━━ Records for the exercise ━━

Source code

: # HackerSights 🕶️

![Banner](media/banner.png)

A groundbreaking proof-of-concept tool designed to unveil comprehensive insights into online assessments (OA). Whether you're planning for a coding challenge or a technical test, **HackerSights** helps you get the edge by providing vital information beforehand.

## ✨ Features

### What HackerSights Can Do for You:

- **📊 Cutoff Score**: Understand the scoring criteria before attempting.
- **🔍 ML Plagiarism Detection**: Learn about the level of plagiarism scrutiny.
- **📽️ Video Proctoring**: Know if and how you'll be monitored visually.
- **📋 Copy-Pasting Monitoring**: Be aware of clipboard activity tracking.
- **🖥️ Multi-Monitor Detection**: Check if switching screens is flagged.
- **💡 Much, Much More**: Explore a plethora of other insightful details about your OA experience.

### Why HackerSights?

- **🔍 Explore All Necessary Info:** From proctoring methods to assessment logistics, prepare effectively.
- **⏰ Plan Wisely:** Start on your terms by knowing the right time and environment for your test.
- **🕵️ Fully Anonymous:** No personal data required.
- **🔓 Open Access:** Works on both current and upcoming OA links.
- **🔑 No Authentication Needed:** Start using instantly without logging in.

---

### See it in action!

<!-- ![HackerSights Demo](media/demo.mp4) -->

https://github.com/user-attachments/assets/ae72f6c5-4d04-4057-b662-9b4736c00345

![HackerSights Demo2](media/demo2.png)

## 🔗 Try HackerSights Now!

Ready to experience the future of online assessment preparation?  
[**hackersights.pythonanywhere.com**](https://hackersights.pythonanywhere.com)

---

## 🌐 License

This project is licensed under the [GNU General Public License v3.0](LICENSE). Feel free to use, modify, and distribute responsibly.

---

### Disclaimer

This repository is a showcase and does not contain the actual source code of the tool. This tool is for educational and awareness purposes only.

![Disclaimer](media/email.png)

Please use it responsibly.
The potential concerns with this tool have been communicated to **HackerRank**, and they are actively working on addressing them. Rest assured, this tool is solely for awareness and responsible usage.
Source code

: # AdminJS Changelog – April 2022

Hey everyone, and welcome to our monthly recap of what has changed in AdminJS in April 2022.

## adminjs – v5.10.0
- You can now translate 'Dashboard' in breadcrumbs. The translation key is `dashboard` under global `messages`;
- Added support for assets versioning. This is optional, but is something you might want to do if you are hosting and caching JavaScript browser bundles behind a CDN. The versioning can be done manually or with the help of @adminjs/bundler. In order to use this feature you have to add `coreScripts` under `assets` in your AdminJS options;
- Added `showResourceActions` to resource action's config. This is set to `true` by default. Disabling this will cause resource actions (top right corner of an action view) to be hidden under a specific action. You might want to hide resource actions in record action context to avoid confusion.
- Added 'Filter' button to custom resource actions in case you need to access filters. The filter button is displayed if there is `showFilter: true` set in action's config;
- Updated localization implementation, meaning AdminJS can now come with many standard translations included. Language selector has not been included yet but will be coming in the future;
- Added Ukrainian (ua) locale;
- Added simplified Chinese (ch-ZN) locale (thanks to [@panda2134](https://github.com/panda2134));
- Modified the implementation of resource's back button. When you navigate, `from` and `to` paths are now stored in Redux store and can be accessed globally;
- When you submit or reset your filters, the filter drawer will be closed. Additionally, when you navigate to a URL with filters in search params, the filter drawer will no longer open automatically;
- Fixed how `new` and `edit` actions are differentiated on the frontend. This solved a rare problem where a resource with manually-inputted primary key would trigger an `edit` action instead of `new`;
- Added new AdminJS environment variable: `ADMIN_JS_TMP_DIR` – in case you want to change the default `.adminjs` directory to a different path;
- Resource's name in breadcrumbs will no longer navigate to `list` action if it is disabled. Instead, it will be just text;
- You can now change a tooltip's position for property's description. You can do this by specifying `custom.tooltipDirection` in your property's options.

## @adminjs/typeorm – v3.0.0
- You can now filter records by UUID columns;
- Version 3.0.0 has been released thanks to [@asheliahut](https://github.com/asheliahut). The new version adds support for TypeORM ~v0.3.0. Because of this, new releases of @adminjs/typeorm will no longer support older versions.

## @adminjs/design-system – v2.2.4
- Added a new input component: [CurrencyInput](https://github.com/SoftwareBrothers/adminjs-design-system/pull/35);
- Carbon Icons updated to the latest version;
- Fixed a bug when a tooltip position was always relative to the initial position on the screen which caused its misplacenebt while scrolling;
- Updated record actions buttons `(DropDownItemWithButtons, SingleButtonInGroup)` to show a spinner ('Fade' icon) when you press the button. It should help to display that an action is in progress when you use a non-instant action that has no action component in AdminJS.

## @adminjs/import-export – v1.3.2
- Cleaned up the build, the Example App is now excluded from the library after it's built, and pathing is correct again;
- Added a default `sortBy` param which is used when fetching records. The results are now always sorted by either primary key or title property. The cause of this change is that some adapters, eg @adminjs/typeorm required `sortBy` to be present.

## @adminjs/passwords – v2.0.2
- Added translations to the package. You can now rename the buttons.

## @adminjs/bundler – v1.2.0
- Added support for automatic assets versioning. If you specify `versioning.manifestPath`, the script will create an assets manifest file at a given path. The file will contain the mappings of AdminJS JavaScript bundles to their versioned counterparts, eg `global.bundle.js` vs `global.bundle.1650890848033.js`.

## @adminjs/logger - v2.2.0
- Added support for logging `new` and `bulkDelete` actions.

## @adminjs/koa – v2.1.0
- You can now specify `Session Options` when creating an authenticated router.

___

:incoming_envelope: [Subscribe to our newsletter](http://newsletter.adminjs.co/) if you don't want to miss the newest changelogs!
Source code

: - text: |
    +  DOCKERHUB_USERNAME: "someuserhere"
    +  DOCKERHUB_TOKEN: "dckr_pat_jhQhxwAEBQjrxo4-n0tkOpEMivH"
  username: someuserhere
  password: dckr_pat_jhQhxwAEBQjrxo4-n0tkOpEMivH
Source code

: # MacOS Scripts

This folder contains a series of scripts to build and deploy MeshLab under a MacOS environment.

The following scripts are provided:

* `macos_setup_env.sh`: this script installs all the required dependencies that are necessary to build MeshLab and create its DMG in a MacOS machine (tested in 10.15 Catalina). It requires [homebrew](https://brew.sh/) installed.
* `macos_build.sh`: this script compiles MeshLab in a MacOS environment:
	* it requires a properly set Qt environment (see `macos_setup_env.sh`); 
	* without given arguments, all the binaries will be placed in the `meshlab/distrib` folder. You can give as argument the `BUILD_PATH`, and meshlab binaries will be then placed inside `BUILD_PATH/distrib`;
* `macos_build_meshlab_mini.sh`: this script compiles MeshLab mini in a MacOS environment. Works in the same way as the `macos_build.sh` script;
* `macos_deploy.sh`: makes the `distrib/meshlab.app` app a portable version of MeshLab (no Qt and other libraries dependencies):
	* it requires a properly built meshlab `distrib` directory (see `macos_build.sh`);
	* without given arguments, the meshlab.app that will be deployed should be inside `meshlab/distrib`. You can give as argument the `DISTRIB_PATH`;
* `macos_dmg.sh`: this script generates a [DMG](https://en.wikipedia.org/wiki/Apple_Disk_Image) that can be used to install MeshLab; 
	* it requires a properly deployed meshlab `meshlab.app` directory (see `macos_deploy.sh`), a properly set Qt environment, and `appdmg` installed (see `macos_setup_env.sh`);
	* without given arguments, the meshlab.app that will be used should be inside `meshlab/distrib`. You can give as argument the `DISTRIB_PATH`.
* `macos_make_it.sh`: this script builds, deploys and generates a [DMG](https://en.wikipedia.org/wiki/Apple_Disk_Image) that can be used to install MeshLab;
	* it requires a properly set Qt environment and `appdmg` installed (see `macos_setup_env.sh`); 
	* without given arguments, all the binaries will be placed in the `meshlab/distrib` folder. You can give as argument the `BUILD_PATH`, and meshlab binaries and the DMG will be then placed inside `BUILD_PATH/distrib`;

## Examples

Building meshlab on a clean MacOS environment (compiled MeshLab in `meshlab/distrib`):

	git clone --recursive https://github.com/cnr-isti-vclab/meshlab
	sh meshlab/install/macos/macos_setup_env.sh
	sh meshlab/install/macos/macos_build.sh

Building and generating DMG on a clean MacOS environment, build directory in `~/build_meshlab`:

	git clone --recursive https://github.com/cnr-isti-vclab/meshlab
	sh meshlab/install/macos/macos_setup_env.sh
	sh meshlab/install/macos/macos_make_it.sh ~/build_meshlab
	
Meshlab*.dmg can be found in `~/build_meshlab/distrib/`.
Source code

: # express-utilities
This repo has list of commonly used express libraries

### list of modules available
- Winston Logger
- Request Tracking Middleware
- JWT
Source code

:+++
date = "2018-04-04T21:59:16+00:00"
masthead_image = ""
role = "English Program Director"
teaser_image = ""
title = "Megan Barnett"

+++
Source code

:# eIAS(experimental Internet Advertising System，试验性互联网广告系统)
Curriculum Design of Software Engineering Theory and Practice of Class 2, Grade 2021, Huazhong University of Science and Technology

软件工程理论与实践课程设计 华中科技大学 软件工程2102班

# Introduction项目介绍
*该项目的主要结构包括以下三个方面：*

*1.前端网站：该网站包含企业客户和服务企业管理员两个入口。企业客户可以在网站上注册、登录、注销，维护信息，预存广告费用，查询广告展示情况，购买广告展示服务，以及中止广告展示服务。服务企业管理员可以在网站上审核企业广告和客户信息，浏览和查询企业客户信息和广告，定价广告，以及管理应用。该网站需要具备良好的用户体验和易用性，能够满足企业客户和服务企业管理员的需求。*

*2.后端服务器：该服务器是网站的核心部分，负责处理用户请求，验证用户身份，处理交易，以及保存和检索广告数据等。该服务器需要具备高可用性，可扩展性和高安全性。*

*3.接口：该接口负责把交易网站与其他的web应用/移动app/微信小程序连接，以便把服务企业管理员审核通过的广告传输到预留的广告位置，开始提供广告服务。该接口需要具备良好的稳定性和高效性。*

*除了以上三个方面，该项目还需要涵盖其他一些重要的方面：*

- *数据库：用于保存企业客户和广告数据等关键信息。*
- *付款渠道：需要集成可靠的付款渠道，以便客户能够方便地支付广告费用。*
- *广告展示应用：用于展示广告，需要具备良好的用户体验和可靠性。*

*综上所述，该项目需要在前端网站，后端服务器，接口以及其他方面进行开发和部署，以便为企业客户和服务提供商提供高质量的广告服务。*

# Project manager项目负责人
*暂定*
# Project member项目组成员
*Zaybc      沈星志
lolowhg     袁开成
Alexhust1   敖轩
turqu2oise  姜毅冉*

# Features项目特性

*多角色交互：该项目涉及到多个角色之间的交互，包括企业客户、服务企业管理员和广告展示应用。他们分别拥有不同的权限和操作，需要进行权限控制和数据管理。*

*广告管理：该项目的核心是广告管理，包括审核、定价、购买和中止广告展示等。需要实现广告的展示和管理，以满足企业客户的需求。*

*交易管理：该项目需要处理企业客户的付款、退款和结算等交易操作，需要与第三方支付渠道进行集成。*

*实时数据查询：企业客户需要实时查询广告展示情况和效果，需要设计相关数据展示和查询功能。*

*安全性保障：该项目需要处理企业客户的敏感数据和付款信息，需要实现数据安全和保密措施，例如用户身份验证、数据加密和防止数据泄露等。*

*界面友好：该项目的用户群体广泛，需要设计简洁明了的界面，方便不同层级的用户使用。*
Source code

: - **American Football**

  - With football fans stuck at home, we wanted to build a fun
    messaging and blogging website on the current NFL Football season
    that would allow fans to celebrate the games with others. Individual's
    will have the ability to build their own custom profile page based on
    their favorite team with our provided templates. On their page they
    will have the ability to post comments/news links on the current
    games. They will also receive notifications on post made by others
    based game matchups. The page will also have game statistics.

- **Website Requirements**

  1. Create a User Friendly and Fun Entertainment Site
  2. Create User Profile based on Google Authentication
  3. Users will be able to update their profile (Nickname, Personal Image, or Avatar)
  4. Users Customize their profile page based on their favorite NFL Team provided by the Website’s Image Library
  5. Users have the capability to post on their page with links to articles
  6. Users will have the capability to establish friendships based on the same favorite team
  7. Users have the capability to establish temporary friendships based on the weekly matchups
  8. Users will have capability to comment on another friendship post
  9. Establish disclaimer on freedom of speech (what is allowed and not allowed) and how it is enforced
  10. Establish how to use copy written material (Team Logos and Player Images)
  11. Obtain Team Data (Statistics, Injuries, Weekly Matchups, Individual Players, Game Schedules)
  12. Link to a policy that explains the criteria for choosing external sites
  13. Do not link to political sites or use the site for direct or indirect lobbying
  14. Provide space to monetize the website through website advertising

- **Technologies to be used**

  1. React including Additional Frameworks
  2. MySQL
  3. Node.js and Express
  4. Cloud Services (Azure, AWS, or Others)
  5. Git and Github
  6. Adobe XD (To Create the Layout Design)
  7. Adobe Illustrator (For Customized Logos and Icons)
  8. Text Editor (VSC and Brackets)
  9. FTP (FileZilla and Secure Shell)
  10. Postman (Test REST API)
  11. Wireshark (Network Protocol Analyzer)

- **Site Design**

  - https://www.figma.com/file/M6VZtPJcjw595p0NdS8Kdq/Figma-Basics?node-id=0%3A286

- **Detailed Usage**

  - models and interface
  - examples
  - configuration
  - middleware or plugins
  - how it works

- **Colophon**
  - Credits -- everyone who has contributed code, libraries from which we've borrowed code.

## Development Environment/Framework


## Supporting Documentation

━━━

**Exercise prompt**
Would you return all lines from the preceding listing that contain the word "games"?

**Response for this exercise**
    that would allow fans to celebrate the games with others. Individual's
    games. They will also receive notifications on post made by others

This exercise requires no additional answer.